There were many surprises when Saskatchewan journalist Kate Kading began researching ‘On Scene’, an 87,000 word fictional story inspired by one of the longest manhunts in Canadian history, but the biggest was finding out how quickly the original story disappeared from the headlines.

Kading researched accounts of the 1970 hunt for Stanley Wilfred Robertson, a then 40-year-old trapper and woodsman, who shot RCMP officers Sgt. Robert Schrader and Const. Doug Anson at his farm near Macdowall and then escaped into the woods.

As the wife of an RCMP officer, Kading said the details were difficult to process, but she felt compelled to keep searching and writing.

“The FLQ crisis happened the exact same weekend, so this hit the papers for about a week, and then people really lost interest in it,” Kading said during a phone interview on Friday. “The FLQ crisis just splashed the pages internationally.”

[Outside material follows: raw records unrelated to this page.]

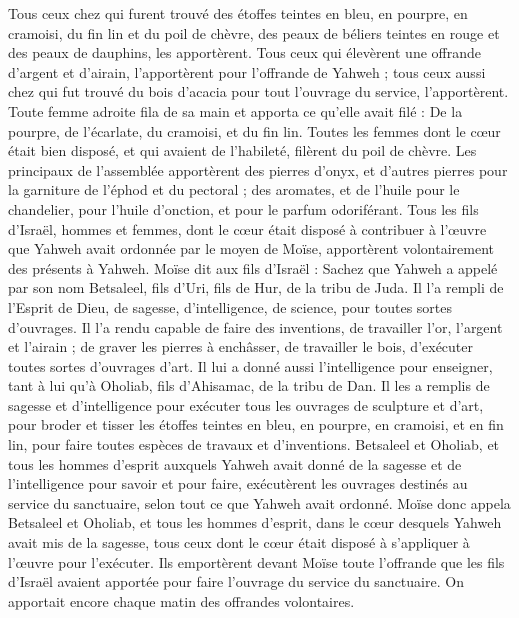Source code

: \begin{multicols}{2}
Tous ceux chez qui furent trouvé des étoffes teintes en bleu, en pourpre, en cramoisi, du fin lin et du poil de chèvre, des peaux de béliers teintes en rouge et des peaux de dauphins, les apportèrent.
Tous ceux qui élevèrent une offrande d'argent et d'airain, l’apportèrent pour l'offrande de Yahweh ; tous ceux aussi chez qui fut trouvé du bois d’acacia pour tout l'ouvrage du service, l'apportèrent.
Toute femme adroite fila de sa main et apporta ce qu'elle avait filé : De la pourpre, de l'écarlate, du cramoisi, et du fin lin.
Toutes les femmes dont le cœur était bien disposé, et qui avaient de l’habileté, filèrent du poil de chèvre.
Les principaux de l'assemblée apportèrent des pierres d'onyx, et d’autres pierres pour la garniture de l'éphod et du pectoral ;
des aromates, et de l'huile pour le chandelier, pour l'huile d'onction, et pour le parfum odoriférant.
Tous les fils d’Israël, hommes et femmes, dont le cœur était disposé à contribuer à l’œuvre que Yahweh avait ordonnée par le moyen de Moïse, apportèrent volontairement des présents à Yahweh.
Moïse dit aux fils d'Israël : Sachez que Yahweh a appelé par son nom Betsaleel, fils d'Uri, fils de Hur, de la tribu de Juda.
Il l'a rempli de l'Esprit de Dieu, de sagesse, d’intelligence, de science, pour toutes sortes d'ouvrages.
Il l’a rendu capable de faire des inventions, de travailler l’or, l’argent et l’airain ;
de graver les pierres à enchâsser, de travailler le bois, d’exécuter toutes sortes d’ouvrages d’art.
Il lui a donné aussi l’intelligence pour enseigner, tant à lui qu'à Oholiab, fils d'Ahisamac, de la tribu de Dan.
Il les a remplis de sagesse et d’intelligence pour exécuter tous les ouvrages de sculpture et d’art, pour broder et tisser les étoffes teintes en bleu, en pourpre, en cramoisi, et en fin lin, pour faire toutes espèces de travaux et d’inventions.
\VerseOne{}Betsaleel et Oholiab, et tous les hommes d'esprit auxquels Yahweh avait donné de la sagesse et de l'intelligence pour savoir et pour faire, exécutèrent les ouvrages destinés au service du sanctuaire, selon tout ce que Yahweh avait ordonné.
Moïse donc appela Betsaleel et Oholiab, et tous les hommes d'esprit, dans le cœur desquels Yahweh avait mis de la sagesse, tous ceux dont le cœur était disposé à s’appliquer à l’œuvre pour l’exécuter.
Ils emportèrent devant Moïse toute l'offrande que les fils d'Israël avaient apportée pour faire l'ouvrage du service du sanctuaire. On apportait encore chaque matin des offrandes volontaires.

\end{multicols}
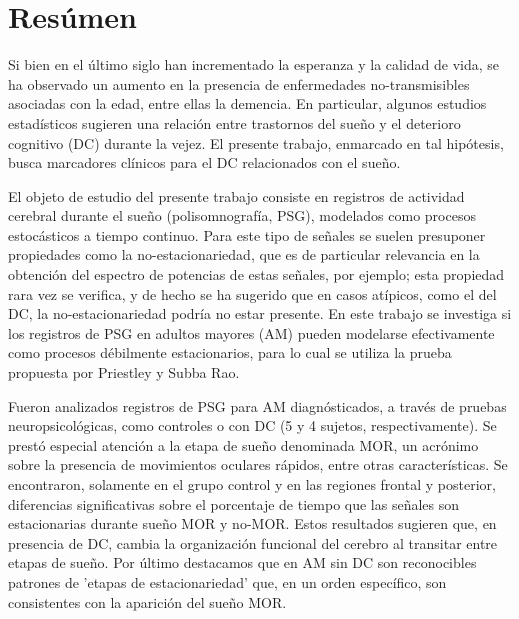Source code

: \documentclass[12pt,a4paper]{mitthesis}
\begin{document}
\setcounter{page}{1}

\chapter*{Res\'umen}

{\small

Si bien en el \'ultimo siglo han incrementado la esperanza y la calidad de vida, se ha observado 
\cite{PlanAlzheimer04} un aumento en la presencia de enfermedades no-transmisibles asociadas con 
la edad, entre ellas la demencia.
En particular, algunos estudios estad\'isticos \cite{Amer13,Miyata13,Potvin12} sugieren una 
relaci\'on entre trastornos del sue\~no y el deterioro cognitivo (DC) durante la vejez.
El presente trabajo, enmarcado en tal hip\'otesis, busca marcadores cl\'inicos para el DC
relacionados con el sue\~no.

El objeto de estudio del presente trabajo consiste en registros de actividad cerebral durante el 
sue\~no (polisomnograf\'ia, PSG), modelados como procesos estoc\'asticos a tiempo continuo. Para 
este tipo de se\~nales se suelen presuponer propiedades como la no-estacionariedad, que es de 
particular relevancia en la obtenci\'on del espectro de potencias de estas se\~nales, por ejemplo; 
esta propiedad rara vez se verifica, y de hecho se ha sugerido \cite{McEwen75,Cohen77,Sugimoto78} 
que en casos at\'ipicos, como el del DC, la no-estacionariedad podr\'ia no estar presente. 
En este trabajo se investiga si los registros de PSG en adultos mayores (AM) pueden modelarse 
efectivamente como procesos d\'ebilmente estacionarios, para lo cual se utiliza la prueba propuesta 
por Priestley y Subba Rao.

Fueron analizados registros de PSG para AM diagn\'osticados, a trav\'es de pruebas 
neuropsicol\'ogicas, como controles o con DC (5 y 4 sujetos, respectivamente). 
Se prest\'o especial atenci\'on a la etapa de sue\~no denominada MOR, un acr\'onimo sobre la 
presencia de movimientos oculares r\'apidos, entre otras caracter\'isticas.
Se encontraron, solamente en el grupo control y en las regiones frontal y posterior, diferencias 
significativas sobre el porcentaje de tiempo que las se\~nales son estacionarias durante sue\~no 
MOR y no-MOR.
Estos resultados sugieren que, en presencia de DC, cambia la organizaci\'on funcional del cerebro 
al transitar entre etapas de sue\~no.
Por \'ultimo destacamos que en AM sin DC son reconocibles patrones de 'etapas de estacionariedad' 
que, en un orden espec\'ifico, son consistentes con la aparici\'on del sue\~no MOR.

}
\end{document}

Kading is careful not to call it the largest manhunt in Canadian history, but if it isn’t, it’s certainly close. The search involved almost every Saskatchewan RCMP detachment, along with army personnel from CFB Shilo in Manitoba, and cadets from the Regina RCMP training depot.

The ground and air search lasted until May the following year, when Robertson’s body was discovered with a self-inflicted gunshot wound.

“The thing that surprises me the most is that nobody knows about it,” she said. “That was it, hands down.”

Kading first learned of the case following an interview with Russell Hanson, the owner and operator of the North West Mounted Police Museum in Duck Lake. At the time, Kading said she had little interest in writing the book, but decided to give it a shot following conversations with Hanson and her husband.

The book took hours of research, and a number of interviews with former RCMP officers who took part in the search for Robertson. Even today, more than 50 years after the events happened, the story still brings up raw emotions.

“There were a few details about this case that were just, I don’t want to say unfortunate coincidences, but when you have a chain of events like this, sometimes things happen that you just can’t control,” Kading said. “Yes, it was absolutely a horrendous situation, but there was just a chain of events that were beyond anyone’s control.”

Kading relied on her skills as a journalist to research and write the book, but it was her role as an RCMP officer’s wife that kept her going. She said more members of the public need to hear about the story, and her unique background enabled her to do it. However, it wasn’t easy.

“Writing things like the funeral scene, or just the fear that the wives felt sending their husbands out every day, I live that every day,” she said. “There were some things that hit me very hard. Sometimes I would have to set the project aside for a little while and come back to it.”

‘On Scene’ follows Sgt. Walter Regitnig and his RCMP canine partner Bruce is their search for the man who killed two RCMP officers and fled into the woods.  Kading will be at the Prince Albert Historical Museum on Monday to give a reading of her book. The reading lasts from 6 p.m. to 8 p.m.

Kading will also be back in Prince Albert for the annual Downtown Street Fair.